Our first stop was only 1 mile off of I-70, Black Dragon Wash. After picking out the correct track to get there, we began a short little hike up the wash and soon found the interesting pictographs. One looks so much like a dog. Another looks like a dragon at first glance, but as you study it more closely, it could include a human figure.

Back in the car and west on I-70 for another 10 miles or so. We turned off onto Cottonwood Wash road. It was gravel, but in much better shape than we expected. The scenery improved a good deal around the 15-mile mark, with huge monuments surrounding us. We stopped for lunch at Bottleneck Peak and while trying to find a good spot for an image, Dave found a geo-cache under a small pile of rocks.

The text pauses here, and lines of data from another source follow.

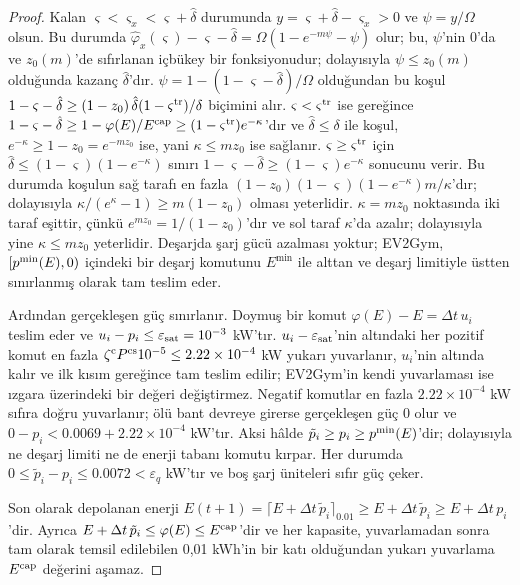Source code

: \begin{proof}
Kalan $\varsigma<\varsigma_x<\varsigma+\hat\delta$ durumunda $y=\varsigma+\hat\delta-\varsigma_x>0$ ve $\psi=y/\Omega$ olsun.
Bu durumda $\hat\varphi_x(\varsigma)-\varsigma-\hat\delta=\Omega(1-e^{-m\psi}-\psi)$ olur; bu, $\psi$'nin 0'da ve $z_0(m)$'de sıfırlanan içbükey bir fonksiyonudur; dolayısıyla $\psi\le z_0(m)$ olduğunda kazanç $\hat\delta$'dır.
$\psi=1-(1-\varsigma-\hat\delta)/\Omega$ olduğundan bu koşul $1-\varsigma-\hat\delta\ge(1-z_0)\,\hat\delta(1-\varsigma^{\sm{tr}})/\delta$ biçimini alır.
$\varsigma<\varsigma^{\sm{tr}}$ ise  gereğince $1-\varsigma-\hat\delta\ge1-\varphi(E)/E^{\sm{cap}}\ge(1-\varsigma^{\sm{tr}})e^{-\kappa}$'dır ve $\hat\delta\le\delta$ ile koşul, $e^{-\kappa}\ge1-z_0=e^{-mz_0}$ ise, yani $\kappa\le mz_0$ ise sağlanır.
$\varsigma\ge\varsigma^{\sm{tr}}$ için $\hat\delta\le(1-\varsigma)(1-e^{-\kappa})$ sınırı $1-\varsigma-\hat\delta\ge(1-\varsigma)e^{-\kappa}$ sonucunu verir.
Bu durumda koşulun sağ tarafı en fazla $(1-z_0)(1-\varsigma)(1-e^{-\kappa})m/\kappa$'dır; dolayısıyla $\kappa/(e^{\kappa}-1)\ge m(1-z_0)$ olması yeterlidir.
$\kappa=mz_0$ noktasında iki taraf eşittir, çünkü $e^{mz_0}=1/(1-z_0)$'dır ve sol taraf $\kappa$'da azalır; dolayısıyla yine $\kappa\le mz_0$ yeterlidir.
Deşarjda şarj gücü azalması yoktur; EV2Gym, $[\pmn(E),0)$ içindeki bir deşarj komutunu $E^{\min}$ ile alttan ve deşarj limitiyle üstten sınırlanmış olarak tam teslim eder.

Ardından gerçekleşen güç sınırlanır.
Doymuş bir komut $\varphi(E)-E=\Delta t\,u_i$ teslim eder ve $u_i-p_i\le\varepsilon_{\sm{sat}}=10^{-3}$ kW'tır.
$u_i-\varepsilon_{\sm{sat}}$'nin altındaki her pozitif komut en fazla $\zeta^{\sm c}P^{\sm{cs}}10^{-5}\le2.22\times10^{-4}$ kW yukarı yuvarlanır, $u_i$'nin altında kalır ve ilk kısım gereğince tam teslim edilir; EV2Gym'in kendi yuvarlaması ise ızgara üzerindeki bir değeri değiştirmez.
Negatif komutlar en fazla $2.22\times10^{-4}$ kW sıfıra doğru yuvarlanır; ölü bant devreye girerse gerçekleşen güç 0 olur ve $0-p_i<0.0069+2.22\times10^{-4}$ kW'tır.
Aksi hâlde $\tilde p_i\ge p_i\ge\pmn(E)$'dir; dolayısıyla ne deşarj limiti ne de enerji tabanı komutu kırpar.
Her durumda $0\le\tilde p_i-p_i\le0.0072<\varepsilon_q$ kW'tır ve boş şarj üniteleri sıfır güç çeker.

Son olarak depolanan enerji $E(t+1)=\lceil E+\Delta t\,\tilde p_i\rceil_{0.01}\ge E+\Delta t\,\tilde p_i\ge E+\Delta t\,p_i$'dir.
Ayrıca $E+\Delta t\,\tilde p_i\le\varphi(E)\le E^{\sm{cap}}$'dir ve her kapasite, yuvarlamadan sonra tam olarak temsil edilebilen 0,01 kWh'in bir katı olduğundan yukarı yuvarlama $E^{\sm{cap}}$ değerini aşamaz.
\end{proof}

From what I know about geo-caching, people hide stuff in a small canister, conceal it somewhat, then record the GPS coordinates. Others try to find the cache and add notes and other stuff.

We continued north on the road until we were driving along the Buckhorn Wash Road. The highlight of that portion of our trip was definitely the Buckhorn Wash pictographs, 130 feet of Fremont-style rock art in reds and ochers. Preserved pretty well (damage has been repaired as much as possible) the pictographs are mysterious and wonderful. Every site is different in some way; it always is interesting.

Further up the road, we found another petroglyph where the location was described the following way: “It can be hard to spot, so look for a series of bullet holes where some fool shot his initials (T.K.G.) onto the cliff.” After that, we headed for home, but that involved another 25 miles of gravel and 15 miles of highway.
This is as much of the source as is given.